サイコロには6つの面がありますので、それぞれの面が出る確率は1/6であり、したがってそれぞれの数字が2回ずつ出ることが想定されます。
しかし実際には1から6までの数字がまんべんなく出ることもあれば、1と3ばかり出る、または半分以上6が出るなどということはあるかもしれません。
ただし、そのサイコロが何ら仕掛けのないものであるとすれば、1000回、2000回、1万回とサイコロを振る数が増えるにつれ、1から6までのそれぞれの数字の出る割合はすべて1/6の割合に近づいていきます。
このように行為の回数を増やすほど、実際の結果が想定される確率に近づいていくことを大数の法則といいます。
この大数の法則は人の年齢別の死亡確率にも当てはまります。以下の表をご覧ください。これは1年間おける35歳から39歳の男性の1,000人あたりの死亡数(死亡率)をあらわしています。
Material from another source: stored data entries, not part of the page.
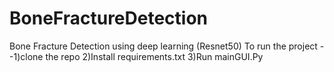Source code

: # BoneFractureDetection
Bone Fracture Detection using deep learning (Resnet50)
To run the project --1)clone the repo
2)Install requirements.txt
3)Run mainGUI.Py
これを見る限り、年度は違えどこの年代の死亡率もほぼ1.1%程度で一定していることが分かります。
平成2年 | 1.2 |
平成7年 | 1.1 |
平成12年 | 1.1 |
平成17年 | 1.1 |
平成22年 | 1.0 |
※ 参照元「人口動態調査」より
保険は相互扶助の精神(お互いの助け合い)を前提とした制度です。
この制度がをうまく機能させるためには加入者の公平な危険分担が必要となります。
大数の法則により各年齢別・性別などの死亡率が分かれば、それぞれの年齢別・性別に公平な保険の負担割合を決めることができ、保険制度を維持・運営させていくことができます。
その意味で大数の法則は保険制度の根幹を支えるものであるといえます。